1.5 KiB
Differences in unspecified behavior between w11a and KB11-C (11/70)
State of N and Z and registers after a DIV abort with V=1
The state of the N and Z condition codes is specified as unspecified for
the DIV instruction when V=1 is set after a zero divide or an overflow
condition.
See 1979 processor handbook on page 75.
After a DIV overflow, the w11 returns Z=0 and N based on the sign of the
full 32-bit result, as can be easily determined by xor'ing of the sign
bits of dividend and divisor.
This is also the most natural result, an overflow is certainly
not zero, and the sign is unambiguously determined by the inputs.
The SimH simulator also behaves like this. A real J11 and a real 11/70 can have N=0 even when dividend and divisor have opposite signs. And a real 11/70 can have Z=1. Bottom line is, that the w11 differs from the behavior of both the real 11/70 and the real J11 behavior.

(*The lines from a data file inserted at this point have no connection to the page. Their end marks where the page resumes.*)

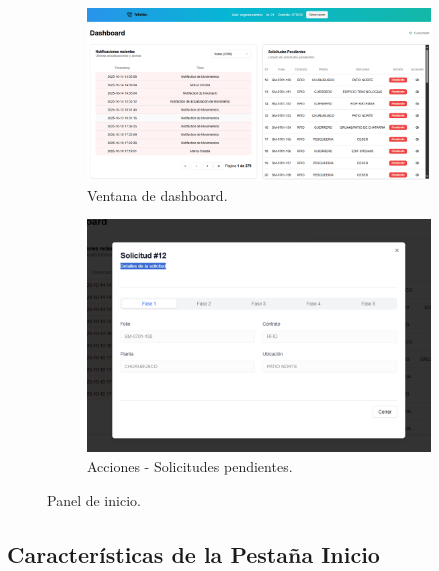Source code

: \begin{figure}[ht!]
\centering
\begin{subfigure}{0.45\textwidth}
    \includegraphics[width=\textwidth]{imgs/Almacen General/Dashboard/almacen_deahboard.png}
    \caption{Ventana de dashboard.}
    \label{fig:dash1}
\end{subfigure}
\hfill
\begin{subfigure}{0.45\textwidth}
    \includegraphics[width=\textwidth]{imgs/Almacen General/Dashboard/almacen_acciones.png}
    \caption{Acciones - Solicitudes pendientes.}
    \label{fig:dash2}
\end{subfigure}        
\caption{Panel de inicio.}
\label{fig:dashboard}
\end{figure}



\subsection{Características de la Pestaña Inicio} 

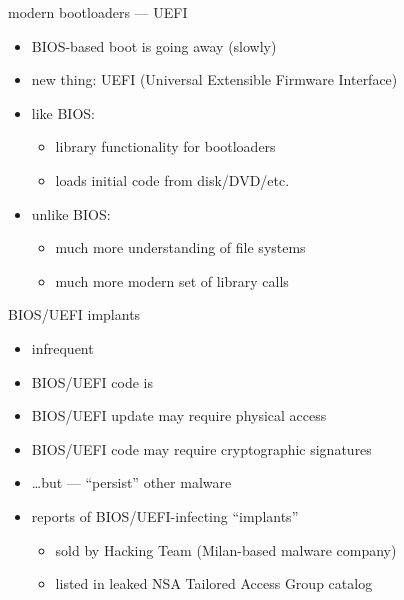 \begin{frame}{modern bootloaders --- UEFI}
    \begin{itemize}
    \item BIOS-based boot is going away (slowly)
    \item new thing: UEFI (Universal Extensible Firmware Interface)
    \item like BIOS:
        \begin{itemize}
        \item library functionality for bootloaders
        \item loads initial code from disk/DVD/etc.
        \end{itemize}
    \item unlike BIOS:
        \begin{itemize}
        \item much more understanding of file systems
        \item much more modern set of library calls
        \end{itemize}
    \end{itemize}
\end{frame}


\begin{frame}{BIOS/UEFI implants}
    \begin{itemize}
    \item infrequent
    \item BIOS/UEFI code is 
    \item BIOS/UEFI update may require physical access
    \item BIOS/UEFI code may require cryptographic signatures
    \item \ldots but  --- ``persist'' other malware
    \item reports of BIOS/UEFI-infecting ``implants''
        \begin{itemize}
        \item sold by Hacking Team (Milan-based malware company) 
        \item listed in leaked NSA Tailored Access Group catalog
        \end{itemize}
    \end{itemize}
\end{frame}


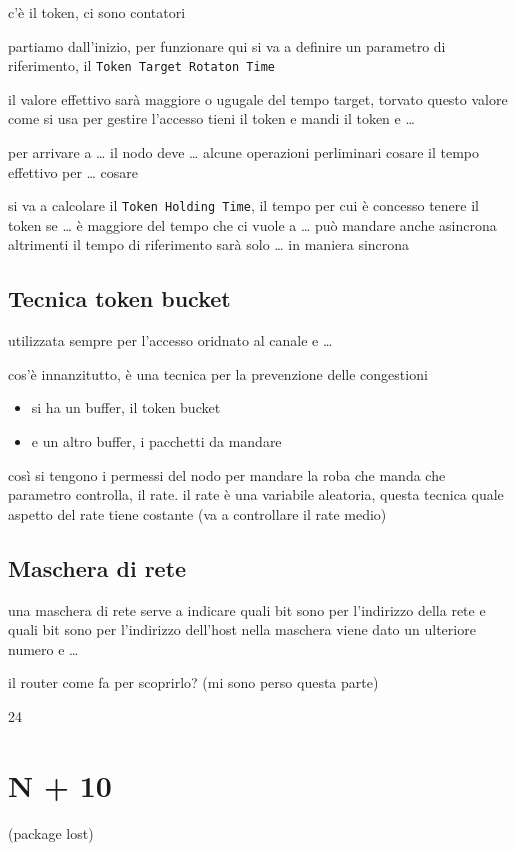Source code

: \documentclass[11pt]{article}
\begin{document}
c'è il token, ci sono contatori

partiamo dall'inizio, per funzionare qui si va a definire un parametro di riferimento,
il \texttt{Token Target Rotaton Time}

il valore effettivo sarà maggiore o ugugale del tempo target, torvato questo valore come si usa per gestire l'accesso
tieni il token e mandi il token e \ldots{}

per arrivare a \ldots{} il nodo deve \ldots{} alcune operazioni perliminari
cosare il tempo effettivo per \ldots{} cosare

si va a calcolare il \texttt{Token Holding Time}, il tempo per cui è concesso tenere il token
se \ldots{} è maggiore del tempo che ci vuole a \ldots{} può mandare anche asincrona
altrimenti il tempo di riferimento sarà solo \ldots{} in maniera sincrona

\subsection{Tecnica token bucket}
\label{sec:org0f0b3ee}
utilizzata sempre per l'accesso oridnato al canale e \ldots{}

cos'è innanzitutto, è una tecnica per la prevenzione delle congestioni
\begin{itemize}
\item si ha un buffer, il token bucket
\item e un altro buffer, i pacchetti da mandare
\end{itemize}

così si tengono i permessi del nodo per mandare la roba che manda
che parametro controlla, il rate.
il rate è una variabile aleatoria, questa tecnica quale aspetto del rate tiene costante (va a controllare il rate medio)

\subsection{Maschera di rete}
\label{sec:org0ec2a64}
una maschera di rete serve a indicare quali bit sono per l'indirizzo della rete e quali bit sono per l'indirizzo dell'host
nella maschera viene dato un ulteriore numero e \ldots{}

il router come fa per scoprirlo? (mi sono perso questa parte)

24

\section{N + 10}
\label{sec:org13ab045}
(package lost)
\end{document}
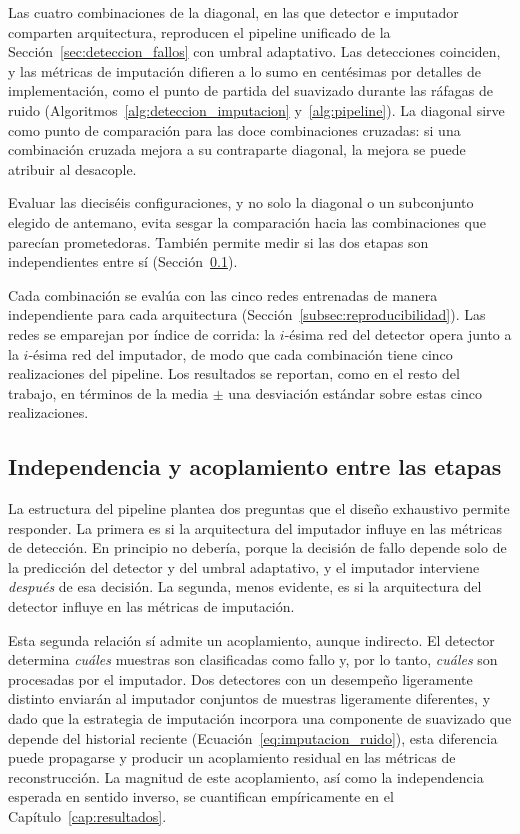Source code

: \documentclass{report}
\begin{document}
Las cuatro combinaciones de la diagonal, en las que detector e imputador comparten arquitectura, reproducen el pipeline unificado de la Sección~\ref{sec:deteccion_fallos} con umbral adaptativo. Las detecciones coinciden, y las métricas de imputación difieren a lo sumo en centésimas por detalles de implementación, como el punto de partida del suavizado durante las ráfagas de ruido (Algoritmos~\ref{alg:deteccion_imputacion} y~\ref{alg:pipeline}). La diagonal sirve como punto de comparación para las doce combinaciones cruzadas: si una combinación cruzada mejora a su contraparte diagonal, la mejora se puede atribuir al desacople.

Evaluar las dieciséis configuraciones, y no solo la diagonal o un subconjunto elegido de antemano, evita sesgar la comparación hacia las combinaciones que parecían prometedoras. También permite medir si las dos etapas son independientes entre sí (Sección~\ref{subsec:acoplamiento_pipeline}).

Cada combinación se evalúa con las cinco redes entrenadas de manera independiente para cada arquitectura (Sección~\ref{subsec:reproducibilidad}). Las redes se emparejan por índice de corrida: la $i$-ésima red del detector opera junto a la $i$-ésima red del imputador, de modo que cada combinación tiene cinco realizaciones del pipeline. Los resultados se reportan, como en el resto del trabajo, en términos de la media $\pm$ una desviación estándar sobre estas cinco realizaciones.

\subsection{Independencia y acoplamiento entre las etapas}
\label{subsec:acoplamiento_pipeline}

La estructura del pipeline plantea dos preguntas que el diseño exhaustivo permite responder. La primera es si la arquitectura del imputador influye en las métricas de detección. En principio no debería, porque la decisión de fallo depende solo de la predicción del detector y del umbral adaptativo, y el imputador interviene \textit{después} de esa decisión. La segunda, menos evidente, es si la arquitectura del detector influye en las métricas de imputación.

Esta segunda relación sí admite un acoplamiento, aunque indirecto. El detector determina \textit{cuáles} muestras son clasificadas como fallo y, por lo tanto, \textit{cuáles} son procesadas por el imputador. Dos detectores con un desempeño ligeramente distinto enviarán al imputador conjuntos de muestras ligeramente diferentes, y dado que la estrategia de imputación incorpora una componente de suavizado que depende del historial reciente (Ecuación~\eqref{eq:imputacion_ruido}), esta diferencia puede propagarse y producir un acoplamiento residual en las métricas de reconstrucción. La magnitud de este acoplamiento, así como la independencia esperada en sentido inverso, se cuantifican empíricamente en el Capítulo~\ref{cap:resultados}.
\end{document}
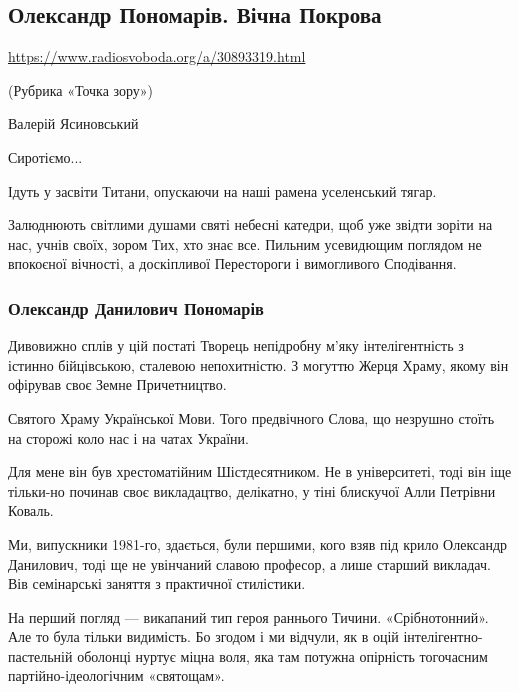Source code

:  
 

\subsection{Олександр Пономарів. Вічна Покрова}
\label{sec:15_10_2020.news.ua.radio_svoboda.1_ponomariv}

\url{https://www.radiosvoboda.org/a/30893319.html}

(Рубрика «Точка зору»)

Валерій Ясиновський

Сиротіємо...

Ідуть у засвіти Титани, опускаючи на наші рамена уселенський тягар.

Залюднюють світлими душами святі небесні катедри, щоб уже звідти зоріти на нас,
учнів своїх, зором Тих, хто знає все. Пильним усевидющим поглядом не впокоєної
вічності, а доскіпливої Перестороги і вимогливого Сподівання.

\subsubsection{Олександр Данилович Пономарів}

Дивовижно сплів у цій постаті Творець непідробну м'яку інтелігентність з
істинно бійцівською, сталевою непохитністю. З могуттю Жерця Храму, якому він
офірував своє Земне Причетництво.

Святого Храму Української Мови. Того предвічного Слова, що незрушно стоїть на
сторожі коло нас і на чатах України. 

Для мене він був хрестоматійним Шістдесятником. Не в університеті, тоді він іще
тільки-но починав своє викладацтво, делікатно, у тіні блискучої Алли Петрівни
Коваль.

Ми, випускники 1981-го, здається, були першими, кого взяв під крило Олександр
Данилович, тоді ще не увінчаний славою професор, а лише старший викладач. Вів
семінарські заняття з практичної стилістики.

На перший погляд --- викапаний тип героя раннього Тичини. «Срібнотонний». Але то
була тільки видимість. Бо згодом і ми відчули, як в оцій
інтелігентно-пастельній оболонці нуртує міцна воля, яка там потужна опірність
тогочасним партійно-ідеологічним «святощам».

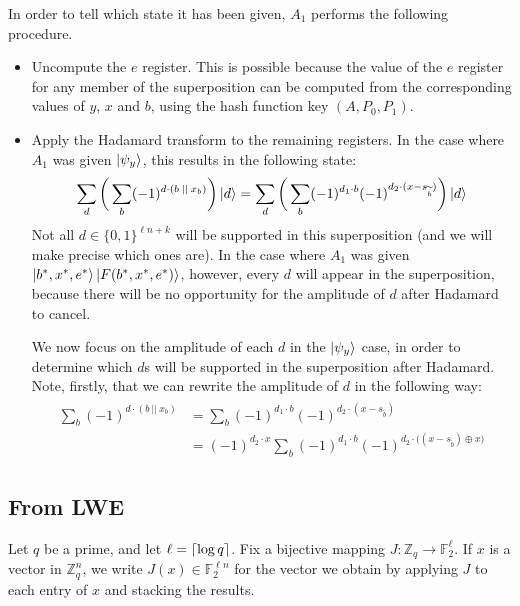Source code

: \documentclass{article}
\DeclarePairedDelimiter{\ceil}{\lceil}{\rceil}
\begin{document}
In order to tell which state it has been given, $A_1$ performs the following procedure.
\begin{itemize}
    \item Uncompute the $e$ register. This is possible because the value of the $e$ register for any member of the superposition can be computed from the corresponding values of $y$, $x$ and $b$, using the hash function key $(A, P_0, P_1)$.
    \item Apply the Hadamard transform to the remaining registers. In the case where $A_1$ was given $\ket{\psi_y}$, this results in the following state:
    \begin{align}
        \sum_d \bigg( \sum_b (-1)^{d \cdot (b \: || \: x_b)} \bigg) \ket{d} = \sum_d \bigg( \sum_b (-1)^{d_1 \cdot b} (-1)^{d_2 \cdot (x - s_{\widetilde{b}})} \bigg) \ket{d}
    \end{align}
    Not all $d \in \{0,1\}^{\ell n + k}$ will be supported in this superposition (and we will make precise which ones are). In the case where $A_1$ was given $\ket{b^*, x^*, e^*} \ket{F(b^*, x^*, e^*)}$, however, every $d$ will appear in the superposition, because there will be no opportunity for the amplitude of $d$ after Hadamard to cancel.
    
    We now focus on the amplitude of each $d$ in the $\ket{\psi_y}$ case, in order to determine which $d$s will be supported in the superposition after Hadamard. Note, firstly, that we can rewrite the amplitude of $d$ in the following way:
    \begin{align}
    \begin{split}
        \sum_b (-1)^{d \cdot (b \: || \: x_b)} &= \sum_b (-1)^{d_1 \cdot b} (-1)^{d_2 \cdot (x - s_{\widetilde{b}})} \\
        &= (-1)^{d_2 \cdot x} \sum_b (-1)^{d_1 \cdot b} (-1)^{d_2 \cdot \big( (x - s_{\widetilde{b}}) \oplus x \big)}
    \end{split}
    \end{align}
\end{itemize}

\subsection{From LWE}

Let $q$ be a prime, and let $\ell = \ceil*{\log q}$. Fix a bijective mapping $J : \mathbb{Z}_q \rightarrow \mathbb{F}^\ell_2$. If $x$ is a vector in $\mathbb{Z}_q^n$, we write $J(x) \in \mathbb{F}^{\ell n}_2$ for the vector we obtain by applying $J$ to each entry of $x$ and stacking the results.
\end{document}
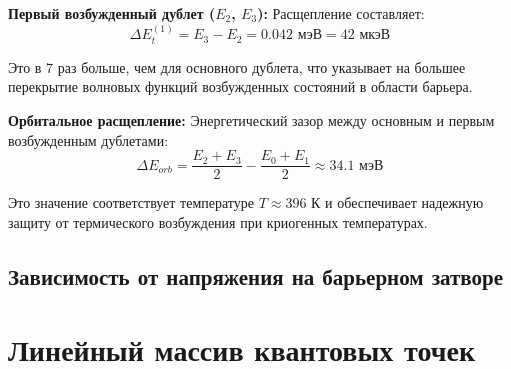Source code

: \documentclass[a4paper,14pt]{extreport} %
\begin{document}
\textbf{Первый возбужденный дублет ($E_2$, $E_3$):}
Расщепление составляет:
\begin{equation}
    \Delta E_t^{(1)} = E_3 - E_2 = 0.042 \text{ мэВ} = 42 \text{ мкэВ}
\end{equation}

Это в 7 раз больше, чем для основного дублета, что указывает на большее перекрытие волновых функций возбужденных состояний в области барьера.

\textbf{Орбитальное расщепление:}
Энергетический зазор между основным и первым возбужденным дублетами:
\begin{equation}
    \Delta E_{orb} = \frac{E_2 + E_3}{2} - \frac{E_0 + E_1}{2} \approx 34.1 \text{ мэВ}
\end{equation}

Это значение соответствует температуре $T \approx 396$ К и обеспечивает надежную защиту от термического возбуждения при криогенных температурах.

\subsection{Зависимость от напряжения на барьерном затворе}






\section{Линейный массив квантовых точек}
\end{document}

The state of the result registers is also unspecified after a DIV with V=1. SimH and a real J11 never modify a register when V=1 is set. A real 11/70 and the w11 do, but under different conditions, and leave different values in the registers.
For gory details consult the divtst code and the log files for different systems in the data directory.
No software should depend on the unspecified behavior of the CPU, therefore this is considered as the acceptable implementation difference.